The findings from this study indicated that high-risk HPV infection was associated with risky sexual practices and laboratory-confirmed Chlamydia among African-American women. HPV vaccination recommendations for African-American women, specifically 18–24 years old, warrant special consideration. Currently, Kaiser Permanente, from where the women in this study were recruited covers the HPV vaccine for girls ages 9–26 (Kaiser Permanente, 2008). The quadrivalent HPV vaccine is offered to eligible women without additional costs (Chao, Slezak, Coleman, & Jacobsen, 2009). African-American women have reported that education regarding the HPV vaccine, affordable costs, and having peers that have been vaccinated are important factors affecting whether they would receive the HPV vaccine (Scarinci, Garces-Palacio, & Partridge, 2007). However, if African-American women do not have health insurance or their insurance does not cover the vaccine, racial disparities could increase (Kahn et al., 2007).
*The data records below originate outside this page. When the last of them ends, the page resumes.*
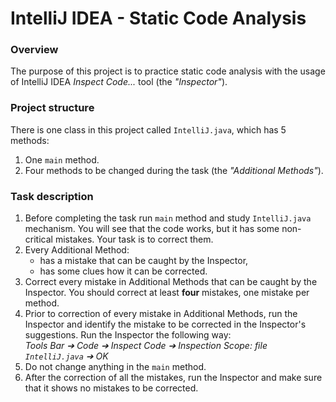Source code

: # IntelliJ IDEA - Static Code Analysis

### Overview
The purpose of this project is to practice static code analysis with the usage of IntelliJ IDEA _Inspect Code..._ tool (the _"Inspector"_).

### Project structure
There is one class in this project called `IntelliJ.java`, which has 5 methods:
1. One `main` method.
2. Four methods to be changed during the task (the _"Additional Methods"_).

### Task description
1. Before completing the task run `main` method and study `IntelliJ.java` mechanism. You will see that the code works, but it has some non-critical mistakes. Your task is to correct them. 
2. Every Additional Method:
   - has a mistake that can be caught by the Inspector,
   - has some clues how it can be corrected.
3. Correct every mistake in Additional Methods that can be caught by the Inspector. You should correct at least **four** mistakes, one mistake per method.
4. Prior to correction of every mistake in Additional Methods, run the Inspector and identify the mistake to be corrected in the Inspector's suggestions. Run the Inspector the following way:<br>
_Tools Bar ➔ Code ➔ Inspect Code ➔ Inspection Scope: file `IntelliJ.java` ➔ OK_
5. Do not change anything in the `main` method.
6. After the correction of all the mistakes, run the Inspector and make sure that it shows no mistakes to be corrected. 
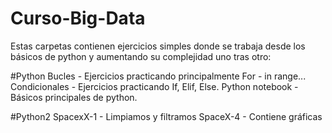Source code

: # Curso-Big-Data
Estas carpetas contienen ejercicios simples donde se trabaja desde los básicos de python y aumentando su complejidad uno tras otro:

#Python
Bucles - Ejercicios practicando principalmente For - in range...
Condicionales - Ejercicios practicando If, Elif, Else.
Python notebook - Básicos principales de python.

#Python2
SpacexX-1 - Limpiamos y filtramos
SpaceX-4 - Contiene gráficas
Previous research has noted that lack of availability of the HPV vaccine due to cost-related concerns is also often a barrier to the receipt of HPV vaccination. Providers may have to pay up-front costs and do not receive adequate reimbursement due to low insurance coverage (Keating et al., 2008; Kempe et al., 2007; McInerny, Cull, & Yudkowsky, 2005; Middleman, 2007). Additionally, lack of insurance coverage often leaves patients to pay for the vaccine themselves or wait in hopes that the vaccine will be covered in the future. However, if insurance providers and managed care plans started providing coverage for the HPV vaccine, this could significantly reduce the cervical cancer burden and prove to be cost-effective in the long-term. Therefore, unrestricted and universal access to the HPV vaccine could help reduce the burden and racial disparities. A universal HPV vaccine could significantly reduce the cervical cancer burden and racial and socioeconomic disparities (Goldie et al., 2003; Harper et al., 2006; Kahn et al., 2007; Wise, 2003). Previous research has indicated excellent efficacy of the quadrivalent HPV vaccine in preventing infection, specific to HPV types 6, 11, 16, or 18 and cervical cancer (Ault, 2007; Hutchinson & Klein, 2008; Paavonen et al., 2007; Villa et al., 2006). Health policies should be reexamined to provide unrestricted access to the HPV vaccine and reduce racial disparities among women.
This study was supported by grant R01-MH62717, from the National Institute of Health, awarded to the second author.